Freeze Drying Blog
Freeze Drying vs. Traditional Taffy Production
Freeze Dried Laffy Taffy
Freeze Dried Salt Water Taffy
Table of Contents
In confectionary, as in so many things, there's an age-old tangle between heritage and the new, and the latest chapter in that fight is between candy makers and a new technology – freeze drying. Welcome to the world of candy. What are the textures, flavours and practices of freeze-dried candy that differentiate it from ‘traditionally made' candy? Let's explore. So read on if you're a candy fan, or if you're a future-candymaker, or if you're just hungry.
The Art of Taffy Making
Let us first consider how taffy is made in the conventional manner. Taffy is a soft, chewy, stretchy (and usually sticky) confection. It is made by boiling sugar, corn syrup, butter and flavourings into a sticky mass, like a liquid ball of sugar. The confection, this blob, is pulled and stretched until it becomes aerated into taffy. The taffy is chopped into bite-sized chunks before wrapping the chunks into wax paper – or that into big blocks with which one cuts cuds as the new-moulded sheet hardens into slabs.
Freeze Drying: A Modern Twist
This produced a new type of taffy-inspired candy. The most popular versions were a puff on the surface created by a process called freeze drying, in which an object is placed in a chamber that is super-cooled, and the water trapped inside it is removed by sublimation. Once stripped, the substance is left with a highly porous, airy structure. Applied to candy, the texture of the resulting product bears little resemblance to taffy.
Texture Tussle: Freeze Dried vs. Traditional Taffy
Freeze-Dried Candies
Freeze-dried candies come out of a treatment with lightness, and crispness, and airy texture The sugariness and flavour of your taffy dissolve into your saliva as you chew: the treat simply melts in your mouth until it's nothing, making a seemingly quiet way out of the world. Freeze-dried candies snap: their myriad textures – ice-like, light-like, crisp-like, soft-like – match unexpectedly with their myriad flavours.
Traditional Taffy
On the other hand, old-school taffy is pliable and bouncy; it's a little work to penetrate the chewy layers, and the pay-off is in the elongated chew and the way it stretches around your teeth. Classic taffy has year-round utility. It's groovy.
Taste Sensation
From the point of view of flavour, the difference between our two processes – air-drying and freeze-drying – is negligible. Once that is decided, if you like the taste of the freeze-dried candy, then you're happy. At this point, you can slacken your crossed lips and tongue, and lick your own lips again. If you like the quick mouth-burst experience, then either the air- or the freeze-dried moonrocks will give it to you. If you like the slow-release experience, then you'll have to go for taffy, the slow-chew version of the rock.
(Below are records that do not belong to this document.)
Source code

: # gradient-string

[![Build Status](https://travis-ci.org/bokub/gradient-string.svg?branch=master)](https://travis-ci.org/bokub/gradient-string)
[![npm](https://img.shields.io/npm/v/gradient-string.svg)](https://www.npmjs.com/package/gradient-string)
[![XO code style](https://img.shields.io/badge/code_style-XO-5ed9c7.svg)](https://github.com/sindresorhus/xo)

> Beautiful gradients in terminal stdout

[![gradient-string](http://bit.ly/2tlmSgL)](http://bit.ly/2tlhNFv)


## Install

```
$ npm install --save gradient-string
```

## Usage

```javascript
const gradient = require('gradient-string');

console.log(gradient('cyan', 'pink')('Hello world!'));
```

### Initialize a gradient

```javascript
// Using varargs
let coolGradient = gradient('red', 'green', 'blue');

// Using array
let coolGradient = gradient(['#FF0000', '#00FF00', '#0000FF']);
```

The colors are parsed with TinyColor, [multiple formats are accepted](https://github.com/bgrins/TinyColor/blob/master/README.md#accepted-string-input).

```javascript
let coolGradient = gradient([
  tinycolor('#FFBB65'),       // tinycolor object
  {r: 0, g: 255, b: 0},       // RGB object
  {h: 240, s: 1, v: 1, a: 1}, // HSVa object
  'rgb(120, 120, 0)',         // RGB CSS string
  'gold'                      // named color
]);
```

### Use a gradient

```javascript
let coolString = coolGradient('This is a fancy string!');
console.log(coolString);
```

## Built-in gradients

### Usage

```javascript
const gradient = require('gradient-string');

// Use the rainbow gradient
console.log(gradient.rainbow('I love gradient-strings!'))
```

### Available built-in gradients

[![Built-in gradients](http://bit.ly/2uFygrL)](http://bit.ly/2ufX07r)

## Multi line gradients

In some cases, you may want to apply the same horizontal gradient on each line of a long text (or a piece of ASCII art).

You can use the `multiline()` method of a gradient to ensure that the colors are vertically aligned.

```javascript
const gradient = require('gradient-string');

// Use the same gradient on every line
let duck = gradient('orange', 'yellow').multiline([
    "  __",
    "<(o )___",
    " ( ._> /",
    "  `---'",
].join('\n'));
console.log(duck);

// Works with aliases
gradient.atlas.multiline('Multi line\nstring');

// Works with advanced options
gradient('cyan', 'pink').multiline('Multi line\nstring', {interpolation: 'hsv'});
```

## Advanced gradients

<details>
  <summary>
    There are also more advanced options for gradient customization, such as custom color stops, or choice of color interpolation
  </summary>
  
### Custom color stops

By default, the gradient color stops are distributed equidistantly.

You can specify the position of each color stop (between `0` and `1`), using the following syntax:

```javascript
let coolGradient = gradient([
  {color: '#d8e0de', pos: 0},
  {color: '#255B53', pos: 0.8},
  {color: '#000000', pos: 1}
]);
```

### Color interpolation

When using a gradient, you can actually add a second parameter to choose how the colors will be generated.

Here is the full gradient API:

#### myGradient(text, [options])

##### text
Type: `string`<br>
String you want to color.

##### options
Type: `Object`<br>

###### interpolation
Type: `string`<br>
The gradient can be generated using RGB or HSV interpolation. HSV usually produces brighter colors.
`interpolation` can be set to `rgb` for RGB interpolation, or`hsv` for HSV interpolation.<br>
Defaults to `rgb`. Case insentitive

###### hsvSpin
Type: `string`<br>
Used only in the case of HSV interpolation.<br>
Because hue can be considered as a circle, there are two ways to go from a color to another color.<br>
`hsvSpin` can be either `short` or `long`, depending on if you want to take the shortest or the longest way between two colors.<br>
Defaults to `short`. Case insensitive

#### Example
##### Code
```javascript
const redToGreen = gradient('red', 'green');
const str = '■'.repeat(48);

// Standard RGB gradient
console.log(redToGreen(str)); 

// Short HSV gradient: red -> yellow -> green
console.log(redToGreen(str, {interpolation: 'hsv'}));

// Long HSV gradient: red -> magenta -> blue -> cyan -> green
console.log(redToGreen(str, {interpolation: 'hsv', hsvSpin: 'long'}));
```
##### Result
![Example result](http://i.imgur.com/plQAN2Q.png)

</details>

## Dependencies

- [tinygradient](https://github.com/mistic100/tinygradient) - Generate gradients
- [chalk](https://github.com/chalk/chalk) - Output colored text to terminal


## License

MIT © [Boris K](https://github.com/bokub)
Candy Manufacturers' Dilemma
But candymakers using much-older-fashioned taffy might feel more like throwbacks to an earlier, slower era than those candymakers who use freeze-dried candies can reasonably consider themselves modern and forward-looking. And for many any candy company, hanging onto their base of old-fashioned tastes means stretching far beyond those tastes to satisfy a range of ever-changing and even more fickle yen.
The Verdict
For me, the choice is really not hard: it depends on which of the two candies is the treat. It's a battle that will never end. There are no winners. On one basket sits a bag of freeze-dried candies, whose dry, airy snap I might find appealing, while the traditional taffy might be someone else's favourite. However, if you have a preference, here's what we're sure of: it's from the realm of candy that is inventive, where our sweet tooth's predilections are increasingly less constrained by tradition.
FAQs
1. As a bit of karmic compensation, surely freeze-dried candies are healthier for an old man than taffy because they contain less moisture.
Some people believed that freeze-dried candies are more healthier than regular taffy because freeze dried candies aren't as moist as regular taffy. However, while freeze dried candy might have a lower percentage of water, both candy's main ingredient are still pieces of sugar, and adults or even children must know how to eat them in moderation.
2.Its a matter of tissue water if freeze-dried candies taste better longer than taffy?
Yes, they last longer and remained favourite due to the low moisture.
3. Is there a home technique for producing freeze-dried candies?
It might be possible to make them at home, but it certainly requires special equipment; in that respect, it seems quite a bit more involved than the kinds of sweets you make by hand in a normal kitchen – say, taffy.
4. Will eating something through a straw irritate any food allergy?
Nothing could be farther from the truth. Like taffy, candies are not usually allergen-free. Some freeze-dried candies contain nuts, dairy or gluten. Check the packaging.
5. Will freeze-dried candies and taffy freeze out each other in recipes?
Not so. Combine the two in a recipe, and you might just come up with a whole new way to make a dessert: a textural and flavourful mash-up that knocks the socks off your dinner guests.